Saved data entries:
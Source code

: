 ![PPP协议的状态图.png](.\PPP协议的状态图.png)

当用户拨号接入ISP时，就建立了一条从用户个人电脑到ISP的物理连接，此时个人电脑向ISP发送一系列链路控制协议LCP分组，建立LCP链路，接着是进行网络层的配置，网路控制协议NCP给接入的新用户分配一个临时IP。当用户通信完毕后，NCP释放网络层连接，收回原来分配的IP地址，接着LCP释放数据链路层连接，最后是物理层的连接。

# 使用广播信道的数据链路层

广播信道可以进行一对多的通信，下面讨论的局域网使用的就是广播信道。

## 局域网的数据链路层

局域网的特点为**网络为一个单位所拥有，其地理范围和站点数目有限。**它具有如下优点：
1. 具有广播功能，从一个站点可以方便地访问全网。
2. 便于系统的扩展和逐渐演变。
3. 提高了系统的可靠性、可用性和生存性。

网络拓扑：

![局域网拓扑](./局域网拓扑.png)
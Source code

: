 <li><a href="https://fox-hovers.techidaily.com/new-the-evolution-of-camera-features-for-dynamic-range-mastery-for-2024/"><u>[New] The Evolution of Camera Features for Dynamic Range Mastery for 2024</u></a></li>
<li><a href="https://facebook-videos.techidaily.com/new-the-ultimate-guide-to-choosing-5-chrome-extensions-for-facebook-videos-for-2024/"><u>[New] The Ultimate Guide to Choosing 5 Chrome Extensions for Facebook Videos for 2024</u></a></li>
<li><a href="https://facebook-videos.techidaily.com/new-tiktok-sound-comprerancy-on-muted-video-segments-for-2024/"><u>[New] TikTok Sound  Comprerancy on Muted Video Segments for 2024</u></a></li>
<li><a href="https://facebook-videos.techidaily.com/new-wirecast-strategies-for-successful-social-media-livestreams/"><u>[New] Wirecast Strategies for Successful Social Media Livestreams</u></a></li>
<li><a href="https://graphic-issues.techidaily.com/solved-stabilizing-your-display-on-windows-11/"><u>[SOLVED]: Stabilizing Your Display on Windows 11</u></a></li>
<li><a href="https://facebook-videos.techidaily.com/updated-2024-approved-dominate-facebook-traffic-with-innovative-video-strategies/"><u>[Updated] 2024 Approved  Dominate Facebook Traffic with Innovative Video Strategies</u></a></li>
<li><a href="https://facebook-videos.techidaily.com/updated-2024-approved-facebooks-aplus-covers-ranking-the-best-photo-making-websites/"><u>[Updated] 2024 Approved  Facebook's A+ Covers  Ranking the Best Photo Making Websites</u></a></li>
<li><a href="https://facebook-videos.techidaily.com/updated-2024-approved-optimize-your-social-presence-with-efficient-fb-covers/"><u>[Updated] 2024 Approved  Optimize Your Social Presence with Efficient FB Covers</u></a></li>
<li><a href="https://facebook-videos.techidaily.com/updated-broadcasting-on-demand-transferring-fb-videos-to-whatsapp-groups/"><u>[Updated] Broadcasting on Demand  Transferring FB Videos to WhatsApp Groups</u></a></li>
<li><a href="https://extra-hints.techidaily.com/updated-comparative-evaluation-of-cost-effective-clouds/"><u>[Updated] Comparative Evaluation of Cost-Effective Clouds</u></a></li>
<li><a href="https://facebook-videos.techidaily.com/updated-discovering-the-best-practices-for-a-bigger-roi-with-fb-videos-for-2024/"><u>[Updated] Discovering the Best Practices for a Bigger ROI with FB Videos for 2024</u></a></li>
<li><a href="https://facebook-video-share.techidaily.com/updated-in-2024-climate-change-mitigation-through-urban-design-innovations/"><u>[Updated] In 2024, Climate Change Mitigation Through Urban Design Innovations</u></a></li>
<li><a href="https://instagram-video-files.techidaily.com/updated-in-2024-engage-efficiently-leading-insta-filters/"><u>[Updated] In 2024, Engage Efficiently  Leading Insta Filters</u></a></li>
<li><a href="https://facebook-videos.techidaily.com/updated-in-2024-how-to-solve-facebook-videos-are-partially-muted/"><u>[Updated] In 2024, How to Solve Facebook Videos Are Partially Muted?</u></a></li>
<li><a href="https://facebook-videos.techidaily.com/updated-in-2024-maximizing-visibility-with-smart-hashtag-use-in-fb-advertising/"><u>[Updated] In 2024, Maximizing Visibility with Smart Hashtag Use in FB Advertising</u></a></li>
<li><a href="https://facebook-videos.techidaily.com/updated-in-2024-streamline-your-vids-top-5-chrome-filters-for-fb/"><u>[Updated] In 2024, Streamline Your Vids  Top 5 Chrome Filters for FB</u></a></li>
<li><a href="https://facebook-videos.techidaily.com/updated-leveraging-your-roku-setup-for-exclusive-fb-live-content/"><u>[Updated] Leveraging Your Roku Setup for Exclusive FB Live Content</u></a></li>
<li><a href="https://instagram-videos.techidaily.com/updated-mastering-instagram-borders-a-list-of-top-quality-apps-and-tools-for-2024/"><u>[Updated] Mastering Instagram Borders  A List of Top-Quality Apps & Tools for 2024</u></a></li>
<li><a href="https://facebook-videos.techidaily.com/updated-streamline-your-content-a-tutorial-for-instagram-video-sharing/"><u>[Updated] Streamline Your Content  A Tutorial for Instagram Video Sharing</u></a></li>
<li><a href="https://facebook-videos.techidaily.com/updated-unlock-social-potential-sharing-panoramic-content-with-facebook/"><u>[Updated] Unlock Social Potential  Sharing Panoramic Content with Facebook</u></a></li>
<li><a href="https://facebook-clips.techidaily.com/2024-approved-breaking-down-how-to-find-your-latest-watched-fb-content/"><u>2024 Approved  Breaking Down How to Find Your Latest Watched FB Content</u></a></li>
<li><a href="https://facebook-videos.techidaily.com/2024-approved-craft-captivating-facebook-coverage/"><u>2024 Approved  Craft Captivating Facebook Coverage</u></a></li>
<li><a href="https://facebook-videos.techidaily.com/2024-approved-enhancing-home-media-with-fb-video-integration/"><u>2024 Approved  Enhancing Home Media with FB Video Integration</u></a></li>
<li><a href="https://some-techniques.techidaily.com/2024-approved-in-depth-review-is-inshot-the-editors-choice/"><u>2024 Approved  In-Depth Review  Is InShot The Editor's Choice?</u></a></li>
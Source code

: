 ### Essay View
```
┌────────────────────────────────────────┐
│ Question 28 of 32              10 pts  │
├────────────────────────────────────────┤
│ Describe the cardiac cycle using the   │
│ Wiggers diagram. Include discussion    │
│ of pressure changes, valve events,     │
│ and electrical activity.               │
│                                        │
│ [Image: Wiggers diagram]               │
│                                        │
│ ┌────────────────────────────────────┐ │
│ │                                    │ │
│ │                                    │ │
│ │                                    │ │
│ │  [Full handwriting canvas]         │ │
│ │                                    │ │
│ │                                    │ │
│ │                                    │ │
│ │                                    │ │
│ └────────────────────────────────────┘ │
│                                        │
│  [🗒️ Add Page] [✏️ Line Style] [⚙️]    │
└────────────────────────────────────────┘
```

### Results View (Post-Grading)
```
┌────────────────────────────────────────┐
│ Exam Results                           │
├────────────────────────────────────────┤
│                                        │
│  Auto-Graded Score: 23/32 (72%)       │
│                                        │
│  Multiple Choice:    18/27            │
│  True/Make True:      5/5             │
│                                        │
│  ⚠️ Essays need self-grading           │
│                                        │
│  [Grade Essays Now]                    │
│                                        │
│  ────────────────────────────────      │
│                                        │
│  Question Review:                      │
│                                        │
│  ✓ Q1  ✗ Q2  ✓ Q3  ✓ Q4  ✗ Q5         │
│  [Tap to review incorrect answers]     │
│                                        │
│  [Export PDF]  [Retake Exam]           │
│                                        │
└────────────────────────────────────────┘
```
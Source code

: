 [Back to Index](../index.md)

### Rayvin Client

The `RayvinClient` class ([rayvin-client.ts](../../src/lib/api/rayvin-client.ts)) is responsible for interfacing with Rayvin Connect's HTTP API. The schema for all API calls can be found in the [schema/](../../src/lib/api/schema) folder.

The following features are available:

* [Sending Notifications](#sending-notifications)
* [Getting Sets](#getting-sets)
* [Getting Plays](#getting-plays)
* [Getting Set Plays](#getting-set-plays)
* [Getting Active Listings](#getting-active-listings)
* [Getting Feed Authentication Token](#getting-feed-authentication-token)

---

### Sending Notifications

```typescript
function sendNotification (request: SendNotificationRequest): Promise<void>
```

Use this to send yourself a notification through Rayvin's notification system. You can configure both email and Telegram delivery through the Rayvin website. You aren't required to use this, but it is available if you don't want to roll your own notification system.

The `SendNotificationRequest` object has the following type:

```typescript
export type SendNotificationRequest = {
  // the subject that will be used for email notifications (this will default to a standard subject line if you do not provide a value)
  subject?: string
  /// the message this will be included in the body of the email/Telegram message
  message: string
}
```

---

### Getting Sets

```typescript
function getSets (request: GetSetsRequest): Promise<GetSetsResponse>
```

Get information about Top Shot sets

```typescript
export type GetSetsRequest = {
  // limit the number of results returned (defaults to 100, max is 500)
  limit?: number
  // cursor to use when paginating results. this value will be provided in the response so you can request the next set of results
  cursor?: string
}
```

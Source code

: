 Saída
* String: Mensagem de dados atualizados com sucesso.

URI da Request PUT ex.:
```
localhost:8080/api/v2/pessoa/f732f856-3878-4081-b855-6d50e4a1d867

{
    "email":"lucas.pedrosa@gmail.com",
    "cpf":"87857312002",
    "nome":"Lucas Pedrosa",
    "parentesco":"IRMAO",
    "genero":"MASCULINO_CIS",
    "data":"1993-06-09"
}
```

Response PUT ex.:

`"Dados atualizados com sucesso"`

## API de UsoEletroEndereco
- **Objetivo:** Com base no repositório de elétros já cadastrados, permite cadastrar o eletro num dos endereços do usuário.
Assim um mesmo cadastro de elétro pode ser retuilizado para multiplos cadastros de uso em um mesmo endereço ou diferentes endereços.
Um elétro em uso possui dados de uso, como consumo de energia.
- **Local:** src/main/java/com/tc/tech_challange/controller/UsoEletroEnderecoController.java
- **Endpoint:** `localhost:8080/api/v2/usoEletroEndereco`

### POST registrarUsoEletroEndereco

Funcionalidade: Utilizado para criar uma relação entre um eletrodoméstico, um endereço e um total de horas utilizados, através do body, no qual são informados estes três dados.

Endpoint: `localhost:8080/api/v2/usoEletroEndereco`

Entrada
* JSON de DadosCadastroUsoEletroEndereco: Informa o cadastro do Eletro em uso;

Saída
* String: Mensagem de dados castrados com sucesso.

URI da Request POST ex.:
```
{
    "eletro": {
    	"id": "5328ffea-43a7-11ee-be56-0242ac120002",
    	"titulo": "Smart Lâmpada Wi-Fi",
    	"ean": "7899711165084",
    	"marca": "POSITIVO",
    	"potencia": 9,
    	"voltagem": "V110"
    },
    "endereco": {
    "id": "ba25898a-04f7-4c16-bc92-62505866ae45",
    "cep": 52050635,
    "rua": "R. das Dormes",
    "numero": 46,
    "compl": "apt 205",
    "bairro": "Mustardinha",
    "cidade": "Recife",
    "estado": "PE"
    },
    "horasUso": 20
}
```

▸ **What you will do**
Please transcribe the data exactly from its first line. End with the line that contains "Mastery for 2024</u></a></li>".

▸ **Solution to this task**
Source code

: ![PPP协议的状态图.png](.\PPP协议的状态图.png)

当用户拨号接入ISP时，就建立了一条从用户个人电脑到ISP的物理连接，此时个人电脑向ISP发送一系列链路控制协议LCP分组，建立LCP链路，接着是进行网络层的配置，网路控制协议NCP给接入的新用户分配一个临时IP。当用户通信完毕后，NCP释放网络层连接，收回原来分配的IP地址，接着LCP释放数据链路层连接，最后是物理层的连接。

# 使用广播信道的数据链路层

广播信道可以进行一对多的通信，下面讨论的局域网使用的就是广播信道。

## 局域网的数据链路层

局域网的特点为**网络为一个单位所拥有，其地理范围和站点数目有限。**它具有如下优点：
1. 具有广播功能，从一个站点可以方便地访问全网。
2. 便于系统的扩展和逐渐演变。
3. 提高了系统的可靠性、可用性和生存性。

网络拓扑：

![局域网拓扑](./局域网拓扑.png)
Source code

: <li><a href="https://fox-hovers.techidaily.com/new-the-evolution-of-camera-features-for-dynamic-range-mastery-for-2024/"><u>[New] The Evolution of Camera Features for Dynamic Range Mastery for 2024</u></a></li>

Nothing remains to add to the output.